Where it all began with Flans and their debut album in 1985
Sometimes I need to step away from all the new music I review daily and go back to the moment that I fell in love with Latin music. I remember the day vividly when my life changed, and it was because of two very particular pop groups, Flans, and Timbiriche. Sometimes, those names go hand in hand when thinking of Mexican pop in the ’80s, but for me, they were an important part of my life.
I guess the review of Flans’ debut album starts with a little brief history of myself if I may. Like most “gringas,” my first exposure to Latin music began with Menudo. And while they were why I was watching the television program, “Siempre En Domingo,” they weren’t the reason I got into Latin music. I didn’t speak Spanish at the time, and a lot less than I do now. I sat in front of the television hoping that I would see Menudo. No, they didn’t come on. Instead, my eyes opened up wide when I saw Flans and Timbiriche hit the stage that night. Flans performed their classic and most popular songs, “Bazar” and “No Controles.”

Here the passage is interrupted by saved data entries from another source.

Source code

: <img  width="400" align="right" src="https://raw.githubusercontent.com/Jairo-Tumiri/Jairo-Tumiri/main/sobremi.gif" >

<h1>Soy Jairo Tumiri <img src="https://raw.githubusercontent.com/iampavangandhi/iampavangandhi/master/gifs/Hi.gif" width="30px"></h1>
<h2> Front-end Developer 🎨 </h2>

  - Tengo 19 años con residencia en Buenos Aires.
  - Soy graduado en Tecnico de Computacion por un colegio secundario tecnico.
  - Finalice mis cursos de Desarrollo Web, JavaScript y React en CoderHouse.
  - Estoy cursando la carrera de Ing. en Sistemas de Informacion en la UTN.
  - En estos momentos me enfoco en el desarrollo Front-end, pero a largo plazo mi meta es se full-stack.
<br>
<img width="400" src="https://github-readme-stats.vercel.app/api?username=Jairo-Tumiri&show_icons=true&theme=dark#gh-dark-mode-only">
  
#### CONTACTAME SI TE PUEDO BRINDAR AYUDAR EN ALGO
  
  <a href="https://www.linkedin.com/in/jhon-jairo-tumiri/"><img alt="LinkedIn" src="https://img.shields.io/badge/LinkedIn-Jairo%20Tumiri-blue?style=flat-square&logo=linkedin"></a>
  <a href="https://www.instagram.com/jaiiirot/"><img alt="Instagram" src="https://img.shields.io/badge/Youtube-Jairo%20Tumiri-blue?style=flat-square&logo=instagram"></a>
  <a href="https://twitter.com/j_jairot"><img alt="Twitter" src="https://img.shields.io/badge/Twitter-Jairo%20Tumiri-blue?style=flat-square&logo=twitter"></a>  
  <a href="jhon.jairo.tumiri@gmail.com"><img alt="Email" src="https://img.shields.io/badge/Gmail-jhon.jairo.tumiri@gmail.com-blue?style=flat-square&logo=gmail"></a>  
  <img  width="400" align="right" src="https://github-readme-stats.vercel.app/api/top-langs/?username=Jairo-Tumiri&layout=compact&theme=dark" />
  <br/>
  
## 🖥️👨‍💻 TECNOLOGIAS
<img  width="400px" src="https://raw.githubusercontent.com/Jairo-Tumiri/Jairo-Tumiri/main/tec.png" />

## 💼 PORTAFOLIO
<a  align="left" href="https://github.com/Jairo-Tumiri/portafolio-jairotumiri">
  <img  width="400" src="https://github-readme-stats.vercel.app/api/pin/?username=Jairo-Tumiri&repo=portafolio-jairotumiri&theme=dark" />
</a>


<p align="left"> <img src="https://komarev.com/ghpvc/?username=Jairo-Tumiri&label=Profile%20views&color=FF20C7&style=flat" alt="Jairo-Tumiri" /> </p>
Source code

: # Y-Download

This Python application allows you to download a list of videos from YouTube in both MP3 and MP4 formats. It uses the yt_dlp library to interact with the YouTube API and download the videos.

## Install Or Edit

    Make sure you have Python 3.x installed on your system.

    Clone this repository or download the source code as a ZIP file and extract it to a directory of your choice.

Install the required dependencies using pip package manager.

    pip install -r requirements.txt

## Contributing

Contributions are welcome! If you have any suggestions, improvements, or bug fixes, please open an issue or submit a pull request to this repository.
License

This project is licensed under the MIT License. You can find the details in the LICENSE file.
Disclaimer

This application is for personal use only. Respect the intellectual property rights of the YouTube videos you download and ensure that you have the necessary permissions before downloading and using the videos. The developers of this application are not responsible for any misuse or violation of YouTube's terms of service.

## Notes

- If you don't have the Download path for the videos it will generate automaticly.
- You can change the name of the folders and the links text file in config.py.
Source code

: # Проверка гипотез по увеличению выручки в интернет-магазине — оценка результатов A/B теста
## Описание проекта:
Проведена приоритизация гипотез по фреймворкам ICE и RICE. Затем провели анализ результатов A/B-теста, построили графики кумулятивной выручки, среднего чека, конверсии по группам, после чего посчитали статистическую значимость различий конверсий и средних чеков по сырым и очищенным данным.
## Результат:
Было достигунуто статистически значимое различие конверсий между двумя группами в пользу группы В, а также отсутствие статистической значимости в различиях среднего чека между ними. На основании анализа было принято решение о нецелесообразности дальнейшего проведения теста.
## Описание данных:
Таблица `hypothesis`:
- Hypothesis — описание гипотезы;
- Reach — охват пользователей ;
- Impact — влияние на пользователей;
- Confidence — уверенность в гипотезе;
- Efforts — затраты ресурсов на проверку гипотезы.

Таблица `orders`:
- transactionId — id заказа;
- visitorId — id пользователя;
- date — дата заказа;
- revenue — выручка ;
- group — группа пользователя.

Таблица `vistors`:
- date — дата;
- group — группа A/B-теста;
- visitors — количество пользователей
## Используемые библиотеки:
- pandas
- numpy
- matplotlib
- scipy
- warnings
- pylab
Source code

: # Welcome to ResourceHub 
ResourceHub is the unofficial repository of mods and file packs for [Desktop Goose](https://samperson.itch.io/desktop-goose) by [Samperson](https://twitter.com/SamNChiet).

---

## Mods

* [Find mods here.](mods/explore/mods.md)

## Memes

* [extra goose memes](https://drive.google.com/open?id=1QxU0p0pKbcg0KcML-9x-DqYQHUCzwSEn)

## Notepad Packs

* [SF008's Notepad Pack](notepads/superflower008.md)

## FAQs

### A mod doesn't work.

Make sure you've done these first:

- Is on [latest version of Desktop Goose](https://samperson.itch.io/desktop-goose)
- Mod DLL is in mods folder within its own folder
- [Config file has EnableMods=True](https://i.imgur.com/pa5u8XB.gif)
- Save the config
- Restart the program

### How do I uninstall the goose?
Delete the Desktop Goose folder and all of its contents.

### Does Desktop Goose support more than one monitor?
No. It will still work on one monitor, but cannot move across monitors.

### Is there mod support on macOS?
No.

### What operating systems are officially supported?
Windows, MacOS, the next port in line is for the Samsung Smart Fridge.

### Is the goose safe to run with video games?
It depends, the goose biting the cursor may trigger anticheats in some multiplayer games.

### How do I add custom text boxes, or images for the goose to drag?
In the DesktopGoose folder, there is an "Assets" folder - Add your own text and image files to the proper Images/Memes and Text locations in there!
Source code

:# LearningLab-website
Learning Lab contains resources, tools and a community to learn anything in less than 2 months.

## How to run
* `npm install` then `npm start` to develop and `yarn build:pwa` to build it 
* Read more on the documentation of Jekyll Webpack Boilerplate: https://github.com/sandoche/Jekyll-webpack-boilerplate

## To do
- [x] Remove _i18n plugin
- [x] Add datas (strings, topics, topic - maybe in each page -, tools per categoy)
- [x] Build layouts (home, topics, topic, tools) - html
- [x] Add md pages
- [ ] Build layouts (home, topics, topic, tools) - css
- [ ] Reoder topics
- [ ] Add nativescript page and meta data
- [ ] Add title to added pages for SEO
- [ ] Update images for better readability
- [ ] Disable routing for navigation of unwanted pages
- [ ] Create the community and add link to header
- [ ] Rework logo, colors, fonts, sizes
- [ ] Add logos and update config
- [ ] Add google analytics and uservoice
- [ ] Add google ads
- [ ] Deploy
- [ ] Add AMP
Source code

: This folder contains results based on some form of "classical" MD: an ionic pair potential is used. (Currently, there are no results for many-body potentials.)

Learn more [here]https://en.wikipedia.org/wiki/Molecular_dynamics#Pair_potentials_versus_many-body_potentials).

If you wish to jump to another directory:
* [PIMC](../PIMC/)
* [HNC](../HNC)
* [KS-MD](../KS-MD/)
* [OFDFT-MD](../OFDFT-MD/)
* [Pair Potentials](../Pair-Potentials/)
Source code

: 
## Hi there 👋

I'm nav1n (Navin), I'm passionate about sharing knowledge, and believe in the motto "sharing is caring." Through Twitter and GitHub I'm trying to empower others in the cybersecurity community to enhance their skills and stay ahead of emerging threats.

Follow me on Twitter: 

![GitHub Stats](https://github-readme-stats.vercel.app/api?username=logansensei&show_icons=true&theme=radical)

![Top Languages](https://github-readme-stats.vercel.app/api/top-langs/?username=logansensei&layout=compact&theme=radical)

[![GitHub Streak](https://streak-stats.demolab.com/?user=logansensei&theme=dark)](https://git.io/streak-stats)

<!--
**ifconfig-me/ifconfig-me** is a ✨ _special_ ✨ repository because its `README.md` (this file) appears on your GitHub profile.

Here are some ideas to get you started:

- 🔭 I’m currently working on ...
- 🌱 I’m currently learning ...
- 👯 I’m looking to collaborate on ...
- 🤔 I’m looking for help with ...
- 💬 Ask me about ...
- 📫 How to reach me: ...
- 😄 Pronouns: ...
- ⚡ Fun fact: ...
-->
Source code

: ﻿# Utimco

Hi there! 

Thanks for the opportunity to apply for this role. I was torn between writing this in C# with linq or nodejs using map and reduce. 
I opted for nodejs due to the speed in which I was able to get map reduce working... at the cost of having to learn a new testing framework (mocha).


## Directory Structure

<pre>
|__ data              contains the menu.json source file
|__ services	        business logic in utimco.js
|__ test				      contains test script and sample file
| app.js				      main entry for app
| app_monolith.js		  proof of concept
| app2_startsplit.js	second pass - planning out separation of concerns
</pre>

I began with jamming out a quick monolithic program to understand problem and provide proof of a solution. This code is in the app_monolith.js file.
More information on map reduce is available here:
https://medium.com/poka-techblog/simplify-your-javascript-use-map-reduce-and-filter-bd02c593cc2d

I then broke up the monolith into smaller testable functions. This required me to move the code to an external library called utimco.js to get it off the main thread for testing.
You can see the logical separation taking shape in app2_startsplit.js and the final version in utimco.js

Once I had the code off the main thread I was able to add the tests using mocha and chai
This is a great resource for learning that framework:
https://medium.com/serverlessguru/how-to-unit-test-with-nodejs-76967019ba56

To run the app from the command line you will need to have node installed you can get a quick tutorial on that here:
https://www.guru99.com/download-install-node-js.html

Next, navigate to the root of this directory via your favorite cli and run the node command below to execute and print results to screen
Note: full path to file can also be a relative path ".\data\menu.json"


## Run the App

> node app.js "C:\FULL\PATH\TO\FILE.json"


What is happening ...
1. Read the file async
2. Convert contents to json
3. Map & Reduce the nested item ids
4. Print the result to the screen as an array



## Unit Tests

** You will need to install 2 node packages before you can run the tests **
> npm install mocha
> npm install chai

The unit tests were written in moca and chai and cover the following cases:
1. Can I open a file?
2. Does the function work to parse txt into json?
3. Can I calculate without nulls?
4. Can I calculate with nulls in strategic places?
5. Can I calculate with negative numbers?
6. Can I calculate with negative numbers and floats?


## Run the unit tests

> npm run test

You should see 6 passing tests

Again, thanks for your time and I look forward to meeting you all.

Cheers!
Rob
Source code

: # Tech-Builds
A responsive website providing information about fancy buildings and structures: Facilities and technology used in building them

I fell in love. Instantly! I don’t know what it was about them that made me stop and pay attention, but they did. At that moment, who cared about Menudo. I needed to find out everything I could about Flans (and of course, Timbiriche). I ventured into the “Hispanic” neighborhoods to find Flans and even dared to cross the border in Tijuana. This was a happier time before passports and security.
With the discovery of Flans, a new world of music and culture enveloped my world as well as other American fangirls
I found the album in Mexico, and I was ecstatic. Inside the album was a little booklet that had bios of the girls, lyrics, etc. I even bought myself “Cancioneros” (songbooks that taught you the lyrics and how to play the music on a keyboard). I spent my first year of Latin music translating each song into English with a Spanish/English dictionary. I wanted to learn Spanish and to know the songs and everything about the girls. I didn’t do that for Menudo two years earlier when I found them in 1983. But, it’s 1985 and Flans was now in my life.
Each day, I turned on the Spanish language channel and found video shows, news programs, and everything. Flans were everywhere, and this made me happy. We began making regular trips to Tijuana each weekend to look for magazines and more records. I didn’t know this was Flans’ first album, remember…I didn’t speak Spanish. I just knew I loved the music and the girls.
With each day I focused on Flans, I began witnessing other artists’ videos and performances. This is why I said that Flans changed my life. I wrapped my “American” world into the Latin music world and began collecting music from every artist I saw. Timbiriche, Yuri, Tatiana…they all became part of my musical repertoire. Hence, my world changed and for the better. Because of Flans, I have made some of the best friends of my childhood. Yvette Rosales, who was a huge Flans fan and had the opportunity to travel with the girls at one time, became my best friend. James and Alex were some other people I met along the way who were fans of Flans too.
With all that said…Flans’ debut album is a masterpiece, yet it may not be the group’s best album. I think the debate of the Best Flans album is still ongoing. In my years of analyzing music, I have learned so much about the album that I didn’t know then. The first song on the album, “Me Gusta Ser Sonrisa” is a cover of the Britpop band, Bucks Fizz’s “I’d Like To Say I Love You.” They also covered another Bucks Fizz song on the album El Mundo De Dum Dum. The song, “No Controles,” was written by Ignacio Cano from the band Mecano. Nacho also wrote “Me He Enamorado De Un Fan” from the Luz Y Sombra album.
Flans 1985 debut album is an important part of Latin pop’s musical history
This album was also the start of the career of another artist. In the song, “Susana,” the male voice belongs to Juan Carlos Nieto Chao, better known as Chao from the late ’80s and early ’90s. The song didn’t say it was a duet, and I didn’t realize this until I met Chao in 1988 in Los Angeles at the Caravana Melody tour. This concert tour also marked my first and only meeting of Flans. Though, I did try to meet them at both Disneyland and Knott’s Berry Farm during those shows.
Flans’ debut album was life-changing and an important part of musical history, as well as mine. It was at this time that pop music changed in Mexico. Before this, Mexican pop music was most ballad singers. This was a time when pop music began being dominated by youthful acts like Flans. You can almost say that Flans changed music history.